> Activity
Of all the entries below, retype only the lines from the one with "3.Build Project To Create Files related C#" through the one with "#### GetByID(Get Person by PersonId)", exactly as they appear.

> Records provided
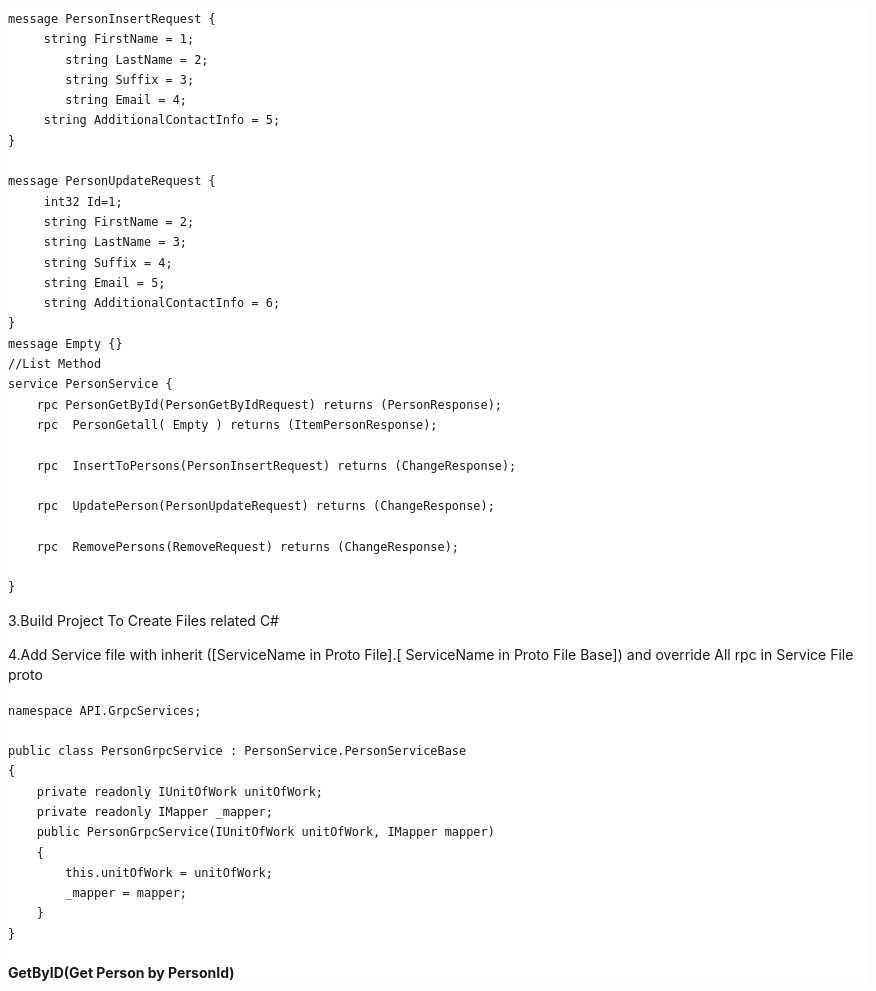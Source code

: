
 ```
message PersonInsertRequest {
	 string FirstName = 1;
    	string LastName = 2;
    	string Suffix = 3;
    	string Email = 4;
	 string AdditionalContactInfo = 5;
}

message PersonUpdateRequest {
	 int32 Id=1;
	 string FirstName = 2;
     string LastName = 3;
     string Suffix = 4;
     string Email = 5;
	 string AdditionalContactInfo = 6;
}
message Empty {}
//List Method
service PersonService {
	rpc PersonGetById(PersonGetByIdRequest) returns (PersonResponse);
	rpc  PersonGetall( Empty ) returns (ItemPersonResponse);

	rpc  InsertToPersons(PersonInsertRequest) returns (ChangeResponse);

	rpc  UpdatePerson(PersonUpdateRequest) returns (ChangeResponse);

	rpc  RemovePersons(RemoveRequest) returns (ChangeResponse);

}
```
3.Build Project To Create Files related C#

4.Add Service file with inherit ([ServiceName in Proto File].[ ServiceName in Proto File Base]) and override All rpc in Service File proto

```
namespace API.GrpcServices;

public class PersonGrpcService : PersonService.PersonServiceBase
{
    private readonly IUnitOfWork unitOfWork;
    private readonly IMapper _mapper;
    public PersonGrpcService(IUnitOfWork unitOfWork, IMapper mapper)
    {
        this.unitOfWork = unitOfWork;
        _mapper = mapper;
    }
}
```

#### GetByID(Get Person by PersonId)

* * *

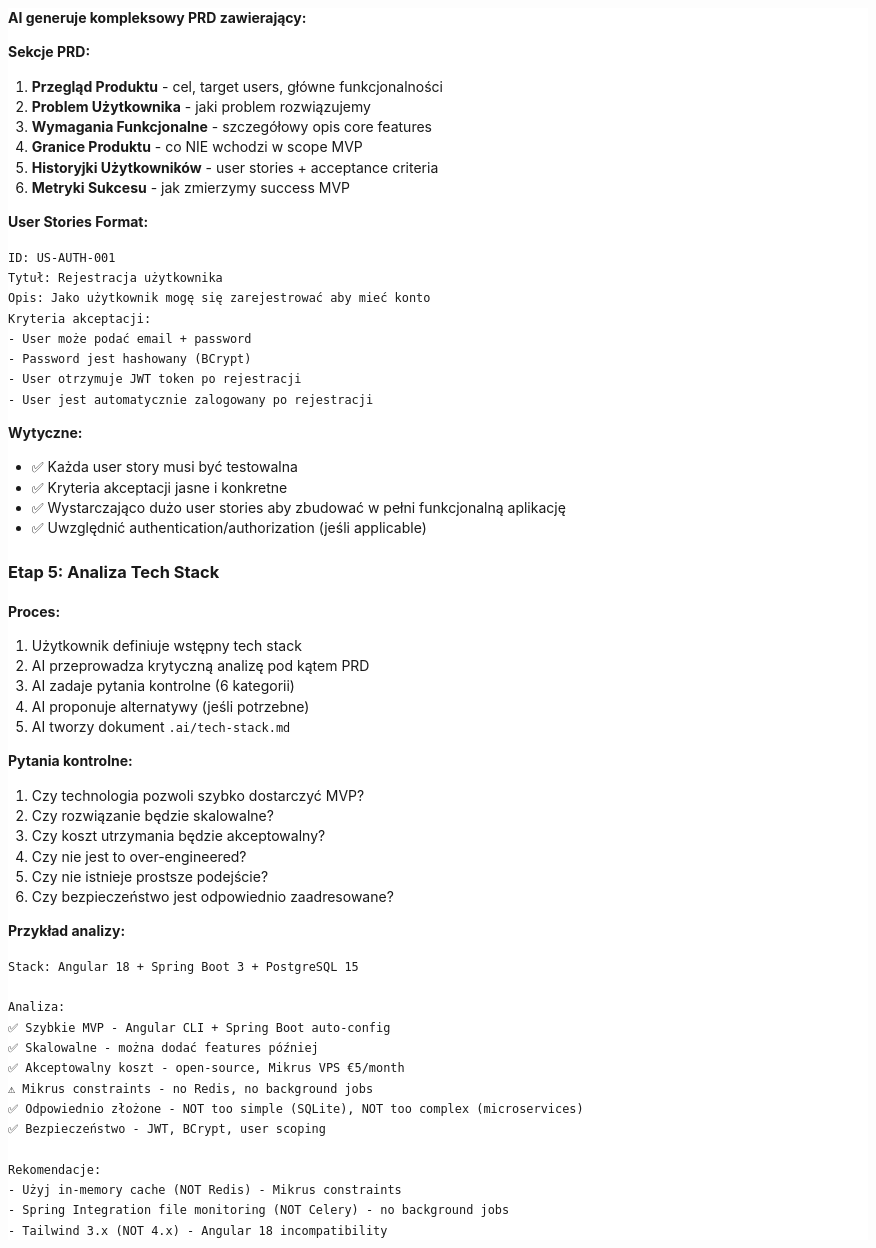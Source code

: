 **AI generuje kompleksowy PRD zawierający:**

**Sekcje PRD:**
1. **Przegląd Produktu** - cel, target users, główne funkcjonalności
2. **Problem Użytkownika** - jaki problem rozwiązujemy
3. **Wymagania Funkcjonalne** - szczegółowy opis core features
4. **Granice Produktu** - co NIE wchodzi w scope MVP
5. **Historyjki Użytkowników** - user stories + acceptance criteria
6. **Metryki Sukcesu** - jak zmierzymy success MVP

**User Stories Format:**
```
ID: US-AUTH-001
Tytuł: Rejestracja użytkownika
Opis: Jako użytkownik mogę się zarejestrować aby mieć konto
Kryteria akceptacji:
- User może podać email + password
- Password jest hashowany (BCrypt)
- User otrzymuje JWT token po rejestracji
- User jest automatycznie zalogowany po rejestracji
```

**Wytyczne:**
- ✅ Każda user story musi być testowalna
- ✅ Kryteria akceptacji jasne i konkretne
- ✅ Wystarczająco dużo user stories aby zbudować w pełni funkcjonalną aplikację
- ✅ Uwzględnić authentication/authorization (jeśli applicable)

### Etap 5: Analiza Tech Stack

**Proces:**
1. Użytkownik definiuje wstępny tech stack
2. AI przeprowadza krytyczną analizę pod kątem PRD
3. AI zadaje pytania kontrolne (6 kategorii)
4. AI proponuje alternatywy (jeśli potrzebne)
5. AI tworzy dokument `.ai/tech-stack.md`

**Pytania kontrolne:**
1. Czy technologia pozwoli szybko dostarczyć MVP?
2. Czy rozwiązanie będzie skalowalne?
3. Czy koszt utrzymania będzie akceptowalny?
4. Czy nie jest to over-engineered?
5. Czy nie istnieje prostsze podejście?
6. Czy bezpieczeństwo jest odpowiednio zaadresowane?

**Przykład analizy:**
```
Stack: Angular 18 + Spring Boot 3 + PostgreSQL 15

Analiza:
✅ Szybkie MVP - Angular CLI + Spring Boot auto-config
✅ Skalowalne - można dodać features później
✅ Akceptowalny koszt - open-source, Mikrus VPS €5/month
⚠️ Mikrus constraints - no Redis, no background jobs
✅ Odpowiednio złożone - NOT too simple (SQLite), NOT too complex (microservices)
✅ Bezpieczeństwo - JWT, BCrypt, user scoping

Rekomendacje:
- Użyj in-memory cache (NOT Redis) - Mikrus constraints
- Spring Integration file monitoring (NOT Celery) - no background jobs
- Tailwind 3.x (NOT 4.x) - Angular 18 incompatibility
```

...

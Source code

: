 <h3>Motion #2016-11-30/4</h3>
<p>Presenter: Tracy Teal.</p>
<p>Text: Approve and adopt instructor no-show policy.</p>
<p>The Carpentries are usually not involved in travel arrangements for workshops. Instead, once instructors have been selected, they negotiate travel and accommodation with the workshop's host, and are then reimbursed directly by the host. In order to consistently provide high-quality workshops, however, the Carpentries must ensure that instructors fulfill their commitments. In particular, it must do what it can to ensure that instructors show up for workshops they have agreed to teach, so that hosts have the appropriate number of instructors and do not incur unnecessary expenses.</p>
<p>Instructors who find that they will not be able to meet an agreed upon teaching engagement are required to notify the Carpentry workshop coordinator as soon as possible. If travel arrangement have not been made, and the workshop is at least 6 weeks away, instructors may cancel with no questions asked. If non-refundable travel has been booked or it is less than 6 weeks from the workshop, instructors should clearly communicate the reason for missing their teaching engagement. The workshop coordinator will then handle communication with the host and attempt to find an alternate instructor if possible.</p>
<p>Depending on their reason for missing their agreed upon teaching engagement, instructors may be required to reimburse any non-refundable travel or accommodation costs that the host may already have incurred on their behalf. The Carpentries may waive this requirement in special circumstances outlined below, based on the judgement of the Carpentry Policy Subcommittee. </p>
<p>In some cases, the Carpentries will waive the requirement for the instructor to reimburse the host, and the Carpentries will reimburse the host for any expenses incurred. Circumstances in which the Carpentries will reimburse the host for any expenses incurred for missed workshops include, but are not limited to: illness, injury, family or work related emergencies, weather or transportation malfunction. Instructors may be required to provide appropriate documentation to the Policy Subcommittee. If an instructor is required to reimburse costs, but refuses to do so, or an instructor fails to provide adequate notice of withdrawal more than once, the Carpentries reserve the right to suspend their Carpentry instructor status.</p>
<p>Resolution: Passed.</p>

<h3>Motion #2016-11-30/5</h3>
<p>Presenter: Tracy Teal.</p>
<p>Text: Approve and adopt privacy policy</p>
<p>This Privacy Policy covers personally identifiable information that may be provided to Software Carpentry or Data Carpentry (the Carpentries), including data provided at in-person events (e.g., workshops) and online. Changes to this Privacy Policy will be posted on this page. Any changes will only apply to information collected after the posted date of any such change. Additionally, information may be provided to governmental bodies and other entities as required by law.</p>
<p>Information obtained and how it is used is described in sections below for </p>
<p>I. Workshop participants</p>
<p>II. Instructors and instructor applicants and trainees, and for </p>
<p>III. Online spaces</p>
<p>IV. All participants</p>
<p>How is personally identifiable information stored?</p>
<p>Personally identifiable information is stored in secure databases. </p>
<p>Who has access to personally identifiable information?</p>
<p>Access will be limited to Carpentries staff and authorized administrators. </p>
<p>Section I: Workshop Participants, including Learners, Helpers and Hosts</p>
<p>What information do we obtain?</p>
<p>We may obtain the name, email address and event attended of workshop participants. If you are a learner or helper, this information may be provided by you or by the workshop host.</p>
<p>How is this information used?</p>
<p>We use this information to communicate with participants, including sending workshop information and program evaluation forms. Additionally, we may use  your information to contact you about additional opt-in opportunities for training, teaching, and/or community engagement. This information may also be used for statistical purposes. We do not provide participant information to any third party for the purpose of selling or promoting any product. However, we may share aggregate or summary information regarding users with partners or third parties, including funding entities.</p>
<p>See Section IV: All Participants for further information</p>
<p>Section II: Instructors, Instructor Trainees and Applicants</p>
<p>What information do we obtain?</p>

> Solution for this exercise
3.Build Project To Create Files related C#

4.Add Service file with inherit ([ServiceName in Proto File].[ ServiceName in Proto File Base]) and override All rpc in Service File proto

```
namespace API.GrpcServices;

public class PersonGrpcService : PersonService.PersonServiceBase
{
    private readonly IUnitOfWork unitOfWork;
    private readonly IMapper _mapper;
    public PersonGrpcService(IUnitOfWork unitOfWork, IMapper mapper)
    {
        this.unitOfWork = unitOfWork;
        _mapper = mapper;
    }
}
```

#### GetByID(Get Person by PersonId)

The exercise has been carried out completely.